• **YOUR GOAL**
Could you copy each line of the listing below that has the word "sélectionnant"?

• **SUPPLIED INFORMATION**
------------------------------------------------

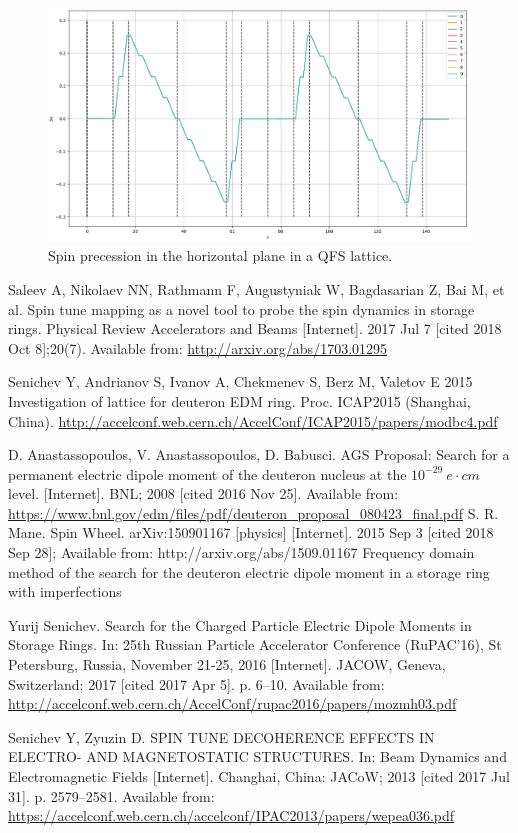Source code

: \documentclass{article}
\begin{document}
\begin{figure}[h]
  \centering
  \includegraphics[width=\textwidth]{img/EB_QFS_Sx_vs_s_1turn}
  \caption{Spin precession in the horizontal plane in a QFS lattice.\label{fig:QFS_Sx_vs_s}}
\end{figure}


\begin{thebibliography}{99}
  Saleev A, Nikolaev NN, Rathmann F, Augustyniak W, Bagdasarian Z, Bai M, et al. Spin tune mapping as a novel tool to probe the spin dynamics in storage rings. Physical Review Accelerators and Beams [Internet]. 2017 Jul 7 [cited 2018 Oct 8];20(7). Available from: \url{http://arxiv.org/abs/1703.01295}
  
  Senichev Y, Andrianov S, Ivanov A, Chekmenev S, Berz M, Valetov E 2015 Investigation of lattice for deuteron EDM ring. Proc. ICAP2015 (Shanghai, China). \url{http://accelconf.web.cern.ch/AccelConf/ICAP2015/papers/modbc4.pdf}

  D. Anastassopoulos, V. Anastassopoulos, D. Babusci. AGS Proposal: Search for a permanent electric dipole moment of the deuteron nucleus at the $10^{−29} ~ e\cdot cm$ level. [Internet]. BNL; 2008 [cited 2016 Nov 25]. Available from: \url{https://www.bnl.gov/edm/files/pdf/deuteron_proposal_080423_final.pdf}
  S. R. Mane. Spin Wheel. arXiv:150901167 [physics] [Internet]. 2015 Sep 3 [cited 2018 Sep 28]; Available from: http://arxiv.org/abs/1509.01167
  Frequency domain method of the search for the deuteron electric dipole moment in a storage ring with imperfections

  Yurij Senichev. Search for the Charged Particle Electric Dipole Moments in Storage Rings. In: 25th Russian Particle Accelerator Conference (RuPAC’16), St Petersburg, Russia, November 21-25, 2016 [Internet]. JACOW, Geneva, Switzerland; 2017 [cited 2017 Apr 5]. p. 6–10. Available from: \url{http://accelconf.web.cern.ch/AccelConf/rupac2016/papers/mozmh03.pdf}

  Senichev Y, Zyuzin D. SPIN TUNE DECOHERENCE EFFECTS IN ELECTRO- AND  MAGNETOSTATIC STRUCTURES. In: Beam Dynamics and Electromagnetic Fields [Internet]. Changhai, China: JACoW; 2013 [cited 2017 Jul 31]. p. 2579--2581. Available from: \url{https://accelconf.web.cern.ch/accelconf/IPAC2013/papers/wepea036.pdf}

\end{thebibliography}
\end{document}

------------------------------------------------

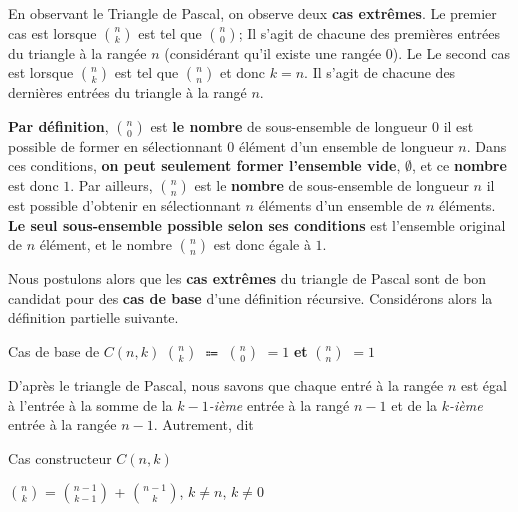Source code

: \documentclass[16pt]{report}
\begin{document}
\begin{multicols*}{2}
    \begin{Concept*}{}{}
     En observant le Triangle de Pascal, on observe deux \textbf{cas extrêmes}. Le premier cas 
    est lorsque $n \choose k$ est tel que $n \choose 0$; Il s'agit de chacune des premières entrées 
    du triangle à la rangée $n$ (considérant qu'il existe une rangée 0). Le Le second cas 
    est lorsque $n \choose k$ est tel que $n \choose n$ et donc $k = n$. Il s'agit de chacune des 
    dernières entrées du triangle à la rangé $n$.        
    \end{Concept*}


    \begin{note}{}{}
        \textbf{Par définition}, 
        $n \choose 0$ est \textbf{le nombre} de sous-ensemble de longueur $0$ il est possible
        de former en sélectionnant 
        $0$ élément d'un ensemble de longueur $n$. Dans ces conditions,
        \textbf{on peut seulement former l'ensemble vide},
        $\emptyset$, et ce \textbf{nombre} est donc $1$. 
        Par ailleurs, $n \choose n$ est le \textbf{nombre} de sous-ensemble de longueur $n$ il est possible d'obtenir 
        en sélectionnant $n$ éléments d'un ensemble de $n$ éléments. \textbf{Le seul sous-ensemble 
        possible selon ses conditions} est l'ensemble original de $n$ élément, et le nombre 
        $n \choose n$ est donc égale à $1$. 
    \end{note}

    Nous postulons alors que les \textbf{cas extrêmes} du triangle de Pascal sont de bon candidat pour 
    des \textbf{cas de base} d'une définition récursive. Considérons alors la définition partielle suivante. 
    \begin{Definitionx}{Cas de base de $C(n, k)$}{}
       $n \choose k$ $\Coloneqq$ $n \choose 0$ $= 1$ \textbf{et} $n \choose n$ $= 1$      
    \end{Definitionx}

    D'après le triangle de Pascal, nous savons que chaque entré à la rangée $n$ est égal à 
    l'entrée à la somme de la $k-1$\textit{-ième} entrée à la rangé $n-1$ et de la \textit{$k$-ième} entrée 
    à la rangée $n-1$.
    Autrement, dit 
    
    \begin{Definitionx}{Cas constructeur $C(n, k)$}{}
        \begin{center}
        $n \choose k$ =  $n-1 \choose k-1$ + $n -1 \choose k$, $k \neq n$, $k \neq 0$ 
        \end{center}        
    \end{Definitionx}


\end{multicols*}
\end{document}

------------------------------------------------

• **RESPONSE TO THIS TASK**
        de former en sélectionnant 
        en sélectionnant $n$ éléments d'un ensemble de $n$ éléments. \textbf{Le seul sous-ensemble 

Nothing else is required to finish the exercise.